Thursday, September 1, 2016

Summer's End

Alas, another summer unwinds, lost to the hostile, windswept ravages of time.  The end of summer is often accompanied by bittersweet reflection, but this one was especially hot and our troubled world seemed particularly beset with, well, trouble.  

And yet it isn't quite over, and in these dying hours I'll celebrate the summer of 2016 with my idea of the perfect summer movie, THE BLOB (1958).  A few of you might be scratching your heads, so I'll try to explain.



As well as being the quintessential drive-in movie, there are numerous reasons THE BLOB gently tugs those heart strings as if an ode to the warmest season.

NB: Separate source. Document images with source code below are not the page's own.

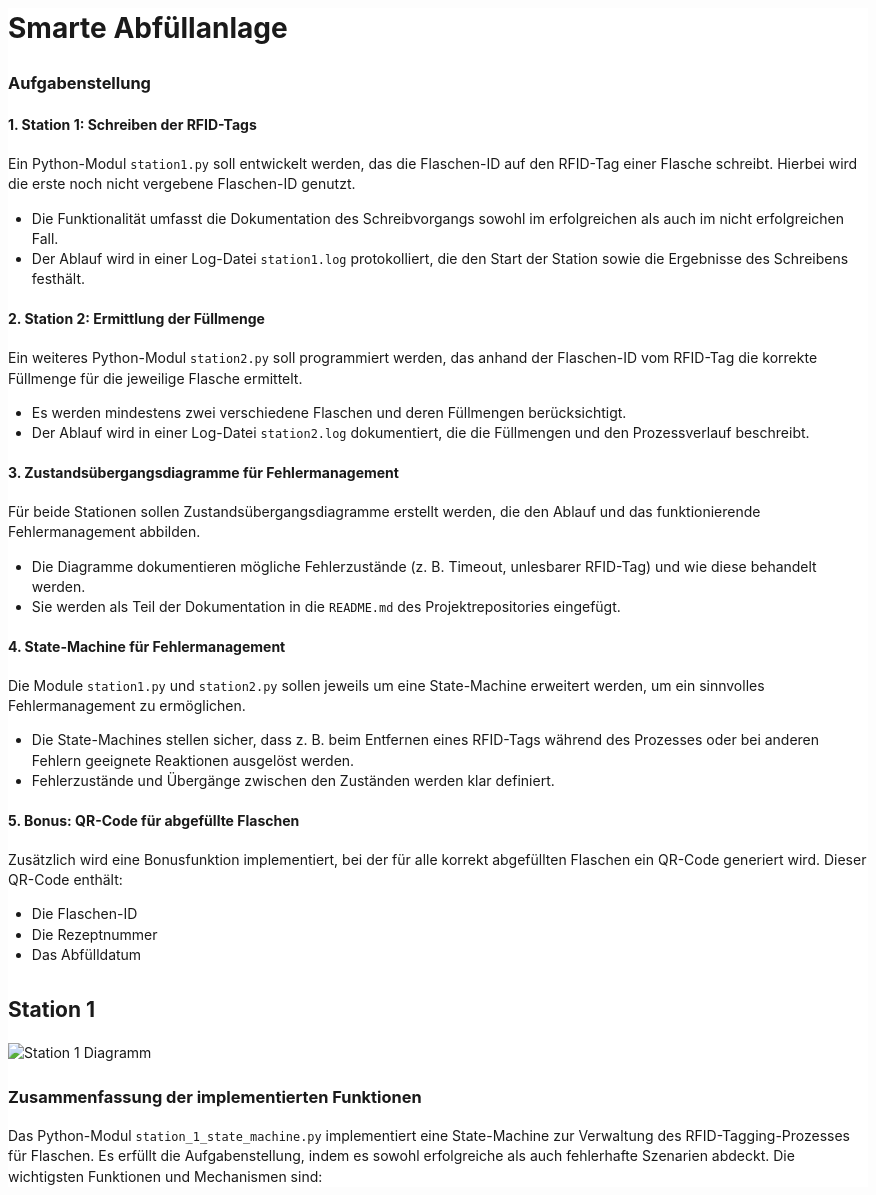 # Smarte Abfüllanlage  

### Aufgabenstellung

#### 1. **Station 1: Schreiben der RFID-Tags**
Ein Python-Modul `station1.py` soll entwickelt werden, das die Flaschen-ID auf den RFID-Tag einer Flasche schreibt. Hierbei wird die erste noch nicht vergebene Flaschen-ID genutzt.  
- Die Funktionalität umfasst die Dokumentation des Schreibvorgangs sowohl im erfolgreichen als auch im nicht erfolgreichen Fall.  
- Der Ablauf wird in einer Log-Datei `station1.log` protokolliert, die den Start der Station sowie die Ergebnisse des Schreibens festhält.  

#### 2. **Station 2: Ermittlung der Füllmenge**
Ein weiteres Python-Modul `station2.py` soll programmiert werden, das anhand der Flaschen-ID vom RFID-Tag die korrekte Füllmenge für die jeweilige Flasche ermittelt.  
- Es werden mindestens zwei verschiedene Flaschen und deren Füllmengen berücksichtigt.  
- Der Ablauf wird in einer Log-Datei `station2.log` dokumentiert, die die Füllmengen und den Prozessverlauf beschreibt.

#### 3. **Zustandsübergangsdiagramme für Fehlermanagement**
Für beide Stationen sollen Zustandsübergangsdiagramme erstellt werden, die den Ablauf und das funktionierende Fehlermanagement abbilden.  
- Die Diagramme dokumentieren mögliche Fehlerzustände (z. B. Timeout, unlesbarer RFID-Tag) und wie diese behandelt werden.  
- Sie werden als Teil der Dokumentation in die `README.md` des Projektrepositories eingefügt.

#### 4. **State-Machine für Fehlermanagement**
Die Module `station1.py` und `station2.py` sollen jeweils um eine State-Machine erweitert werden, um ein sinnvolles Fehlermanagement zu ermöglichen.  
- Die State-Machines stellen sicher, dass z. B. beim Entfernen eines RFID-Tags während des Prozesses oder bei anderen Fehlern geeignete Reaktionen ausgelöst werden.  
- Fehlerzustände und Übergänge zwischen den Zuständen werden klar definiert.

#### 5. **Bonus: QR-Code für abgefüllte Flaschen**
Zusätzlich wird eine Bonusfunktion implementiert, bei der für alle korrekt abgefüllten Flaschen ein QR-Code generiert wird. Dieser QR-Code enthält:
- Die Flaschen-ID
- Die Rezeptnummer
- Das Abfülldatum  

## Station 1
![Station 1 Diagramm](https://www.plantuml.com/plantuml/png/VP71IlGm58NtVOgp_g6BVsRS595Xg888RYgu41UPzamR9abBUhFmVNmJNypKcb8KPzNSVkUxzyBTZwAy16koJZS4xI1lQ3ZMNW-YUvUz_7j5dj-W4YNydsNp5mMUeqUeSCB3z4eWHJV5_1_qP-MSp7mJnQhkFFNnWdjLu4bRza4IkSvJrqLtSBhk1FIdthIUiKWpKf_jAlqxjqN4mrJJ4_SbWcjGAWaMsaqFkgDovnHUBLSUC5xUOYtiVWZhQ0hS-b5e377WA1_lejlWsYpDM-WTEqDlQPe5xxwk4wzKeA9hY4SL9qqxVUj_ytsiWpMV)

### Zusammenfassung der implementierten Funktionen

Das Python-Modul `station_1_state_machine.py` implementiert eine State-Machine zur Verwaltung des RFID-Tagging-Prozesses für Flaschen. Es erfüllt die Aufgabenstellung, indem es sowohl erfolgreiche als auch fehlerhafte Szenarien abdeckt. Die wichtigsten Funktionen und Mechanismen sind:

Teenagers in love, falling stars, Eisenhower-era hot rods, parents who cannot possibly understand, a young Steve McQueen as our steady, reliable high school hero (well, young-ish--he was 27 at the time)...In THE BLOB, these elements come together in a manner seemingly perfectly fused to capture a bit of old magic from summers yore.

             
And of course, there's the small matter of that titular, mysterious mass itself.  You see, the Blob, though it may look like a hunk of Smuckers' strawberry preserves and seem a bit gimmicky and cheap in retrospect, has but one mission: consume everyone in it's path.  And with each new victim, it grows ever larger.


Summer has always been the season of youth, of boundless romantic possibility--and in THE BLOB the adults cannot seem to do much right, and so it is the teenagers who must save their town from the unspeakable scourge of death and horror that is this growing, glowing mass from beyond space.


Well, it gets bigger.

Too close-minded and cynical to believe its existence, the grown-ups become the quarry. 





When in doubt, reach for the closest jar of acid.


But when the Blob invades the local theater's midnight spook show--ground zero for late-night teenage revelry--you know it's only a matter of time...



While there might only remain a few warm nights this year, THE BLOB perseveres some 58 years later.  Or at least it does in this neck of the woods.


Did I mention the catchy theme song(!)?